Eşinin başörtüsünden dolayı subayların YAŞ kararlarıyla sokakta dilenecek hale geldiğini vurgulayan Arınç, "İntihar edenler oldu. 11 madalya taşıyan binbaşı son madalyasını aldıktan sonra eşi başörtülü olduğu için ordudan atılıyordu. Eşinin başından dolayı atılan yarbay, kurmay albay rütbesiyle hamdolsun bugün emekli oldu. Çok şükür Allah bugünleri gösterdi. 411 kişi el kaldırdı başörtüsü yasağını kaldırmak için. "411 el kaosa kalktı" diye başlık attılar. CHP Anayasa Mahkemesi’ne koştu. 411 kişinin el kaldırdığı Anayasa değişikliği iptal edildi. Ne zulümler gördük. Rahmetli Erbakan Hocam, Bingöl’deki konuşmasından mahkum edildi. 77 yaşındaydı, cezaevine girecekti. Yargıtay onayladı. Çok üzüldük. Başbakanlık yapmış bir insan, Türkiye’nin kahrını çekmiş inançlı bir insan cezaevine girecekti. "75 yaşını bitiren kişiler 3 seneye kadar olan cezalarını evinde çekebilsin" dedik. CHP karşı çıktı. Arkadaşlarımız Recai Kutan ve Mustafa Kamalak Baykal ile görüşmeye gitti. Kemal Anadol ve Ali Topuz, ’Biz bu işe karışmayız" dediler. ’Biz bu işe karışmayız, yargı kararını vermiş’ dediler. Ahmet Necdet Sezer veto etti. Geri geldi, ’Allah’ın izniyle 40 defa gönder, 41 defa çıkaracağız’ dedik. İkinci defa çıkardık. Ahmet Necdet Sezer işini yaptı. İkincide veto etme hakkı yok. CHP Anayasa Mahkemesi’ne müracaat etti. ’Erbakan 78 yaşında cezaevine girsin’ diye bekleyen insanlar vardı. Silivrideki yargılamaya adil değil diyorlar" diye konuştu.

"BEĞENMEDİĞİN MAHKEMELERİN HUZURUNA ÇIKMAK DURUMUNDA KALABİLİRSİN"

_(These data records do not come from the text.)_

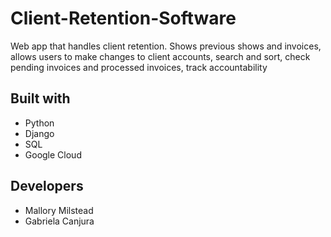 # Client-Retention-Software
Web app that handles client retention. Shows previous shows and invoices, allows users to make changes to client accounts, search and sort, check pending invoices and processed invoices, track accountability

## Built with
- Python
- Django
- SQL
- Google Cloud

## Developers
- Mallory Milstead
- Gabriela Canjura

Mahkemelerin kararına saygı beklediklerinin altını çizen Arınç, CHP Lideri Kılıçdaroğlu’na da uyarıda bulunarak, "Bir defa edepli olacağız. Bu mahkemeler olacak. Bu hakimler, bu savcılar olacak. İyi karar verir, yanlış karar verir. ’Bu mahkemeler gayrimeşru; tanımıyorum’ demek hadsizlik olur. Ne olur bu sözlerden vazgeç. Keser döner sap döner, gün gelir hesap döner. Beğenmediğin mahkemelerin huzuruna çıkmak durumunda kalabilirsin. Bu adam ne demek istiyor? 2 kere 2 dört. Milletvekilleri hakkında dokunulmazlık dosyası varsa fezleke de var. Benim hakkımda da var. Emine Ayna’ya hakaret etmişim de dokunulmazlığın kaldırılmasını istiyorlar. 50 defa söylerim şehitlerimizin kanlarının hatırı için. Biz milletvekili olduğumuz sürece zaman aşımı işlemez. Gün biter milletvekilliği biter, buyur mahkemeye gel, ’Ananın adı, babanın adı’ diye sorarlar. Koskoca Kılıçdaroğlu, bu da mahkemeye çıkmaz herhalde" demesinler. Benim için de buradakiler için de var. Bir gün milletvekilliği sona ererse sana mahkemeden celp gelir. ’Canım ben koskoca Kılıçdaroğlu’yum’ diyebilirsin. 40 ihtimalden 3 tanesini söylüyorum. Bugün iyilik günü. Bir gün bu partiyi hayat yok diyerek bırakabilirsin. Siyaseti bırakmaya karar verdiğinde, ’Gel bakalım’ diyecekler. Hiç ummadığın anda bir başkası gelecek genel başkanlığı elinden alacak. Adam sana kızgın olacak ki, seni milletvekili adayı yapmayacak. Gel bakalım ananın adı, doğum yeri, doğum tarihi. Üçüncüsü Mehmet Ağar’ın başına gelmişti. Yüzde 9,5 ile barajın altında kaldı ama her türlü ihtimali kafana topla. Bu adam bizi uyarmıştı, dersin. Geriye kalan 37 tane ihtimali söylemeyeyim. Bu yargı gayrimeşru deme, aklın varsa deme. ’Aman yargı canım yargı’ dersin. Vallahi kar etmez" diye konuştu.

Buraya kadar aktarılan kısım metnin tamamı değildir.